Eine Berechtigung der Beklagten zur Umwandlung der Genussrechte in Aktien ergibt sich nicht aus § 225a Abs. 3 des österreichischen Aktiengesetzes (öAktG). § 225a Abs. 3 öAktG lautet: „Die Aktionäre der übertragenden Gesellschaft werden Aktionäre der übernehmenden Gesellschaft, soweit sich aus § 224 AktG nichts Anderes ergibt. „Es fehlt schon an der Anwendbarkeit der Vorschrift, da § 225a öAktG die Umwandlung einer AG durch Verschmelzung mit einer anderen AG betrifft. Hier handelt es sich jedoch nicht um die Verschmelzung von Aktiengesellschaften.

Der „Untergang“ der Genussrechte ergibt sich auch nicht aus § 226 Abs. 3 öÄktG. § 226 Abs. 3 öÄktG lautet: „Den Inhabern von Schuldverschreibungen und Genussrechten und gleichwertige Rechte zu gewähren oder die Änderung der Rechte oder das Recht angemessen abzugelten.“ Unter Berücksichtigung europarechtlicher Vorgaben kann die Vorschrift nicht dahingehend ausgelegt werden, dass den Inhabern von Schuldverschreibungen oder Genussrechten nach Wahl der Emittentin andere Rechte angeboten oder sie ausbezahlt werden können.

Das wirksam gekündigte Genussrecht ist infolge der Verschmelzung auf die Beklagte übergegangen und muss von dieser entsprechend der vereinbarten Bedingungen abgegolten werden.

Darüber hinaus hat die Beklagte nicht dargelegt, dass die Kapitalherabsetzung auf „0“ den Regelungen des § 5 Abs. 1 und 2 GB entsprach. Nach § 5 Abs. 1 GB nehmen die Genussrechte bis zum Laufzeitende am jeweils ausgewiesenen Jahresfehlbetrag teil, soweit kraft vertraglicher Regelung nicht anderes freies Eigenkapital durch eine Verlustbeteiligung vorrangig herabzusetzen ist. Die Beklagte ist dahingehend ihrer Darlegungs- und Beweislast nicht nachgekommen.
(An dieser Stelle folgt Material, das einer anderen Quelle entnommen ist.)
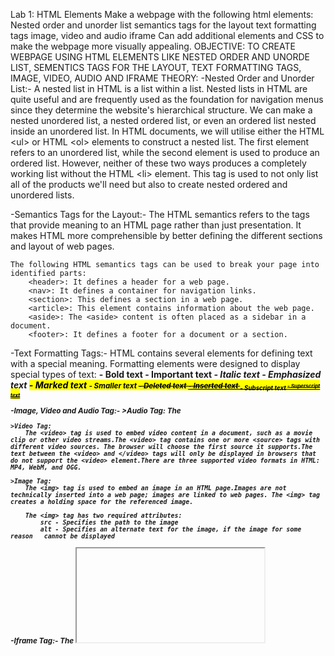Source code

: Lab 1: HTML Elements
Make a webpage with the following html elements:
    Nested order and unorder list
    semantics tags for the layout
    text formatting tags
    image, video and audio
    iframe
Can add additional elements and CSS to make the webpage more visually appealing.
OBJECTIVE:
TO CREATE WEBPAGE USING HTML ELEMENTS LIKE NESTED ORDER AND UNORDE LIST, SEMENTICS TAGS FOR THE LAYOUT, TEXT FORMATTING TAGS, IMAGE, VIDEO, AUDIO AND IFRAME
THEORY:
-Nested Order and Unorder List:-
    A nested list in HTML is a list within a list. Nested lists in HTML are quite useful and are frequently used as the foundation for navigation menus since they determine the website's hierarchical structure. We can make a nested unordered list, a nested ordered list, or even an ordered list nested inside an unordered list.
    In HTML documents, we will utilise either the HTML \<ul> or HTML \<ol> elements to construct a nested list. The first element refers to an unordered list, while the second element is used to produce an ordered list.
    However, neither of these two ways produces a completely working list without the HTML \<li> element. This tag is used to not only list all of the products we'll need but also to create nested ordered and unordered lists.

-Semantics Tags for the Layout:-
    The HTML semantics refers to the tags that provide meaning to an HTML page rather than just presentation. It makes HTML more comprehensible by better defining the different sections and layout of web pages.
        
    The following HTML semantics tags can be used to break your page into identified parts:
        <header>: It defines a header for a web page.
        <nav>: It defines a container for navigation links.
        <section>: This defines a section in a web page.
        <article>: This element contains information about the web page.
        <aside>: The <aside> content is often placed as a sidebar in a document.
        <footer>: It defines a footer for a document or a section.

-Text Formatting Tags:-
    HTML contains several elements for defining text with a special meaning.
    Formatting elements were designed to display special types of text:
        <b> - Bold text
        <strong> - Important text
        <i> - Italic text
        <em> - Emphasized text
        <mark> - Marked text
        <small> - Smaller text
        <del> - Deleted text
        <ins> - Inserted text
        <sub> - Subscript text
        <sup> - Superscript text

-Image, Video and Audio Tag:-
    >Audio Tag:
        The <audio> tag is used to embed sound content in a document, such as music or other audio streams.The <audio> tag contains one or more <source> tags with different audio sources. The browser will choose the first source it supports.The text between the <audio> and </audio> tags will only be displayed in browsers that do not support the <audio> element.There are three supported audio formats in HTML: MP3, WAV, and OGG.

    >Video Tag:
        The <video> tag is used to embed video content in a document, such as a movie clip or other video streams.The <video> tag contains one or more <source> tags with different video sources. The browser will choose the first source it supports.The text between the <video> and </video> tags will only be displayed in browsers that do not support the <video> element.There are three supported video formats in HTML: MP4, WebM, and OGG.

    >Image Tag:
        The <img> tag is used to embed an image in an HTML page.Images are not technically inserted into a web page; images are linked to web pages. The <img> tag creates a holding space for the referenced image.

        The <img> tag has two required attributes:
            src - Specifies the path to the image
            alt - Specifies an alternate text for the image, if the image for some reason   cannot be displayed

-Iframe Tag:-
    The <iframe> tag specifies an inline frame.An inline frame is used to embed another document within the current HTML document.
CONCLUSION:
We learnt to create a webpage using HTML elements like list tag, sementics tags, image, audio and video tag, text formatting tags and iframe tags.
Hinsichtlich der Höhe der erstinstanzlich zugesprochenen Sonderdividende ist die Berufung jedoch begründet. Nach der neueren, von der Klägerin akzeptierten vertraglichen Regelung ist eine Sonderdividende im Falle der Kündigung nicht zu zahlen.

Praxishinweis | OLG Brandenburg 7 U 63/21

Das OLG Brandenburg stellt klar, dass auch nach österreichischem Recht keine Umwandlung der Genussrechte in Aktien einseitig seitens der AG erfolgen kann.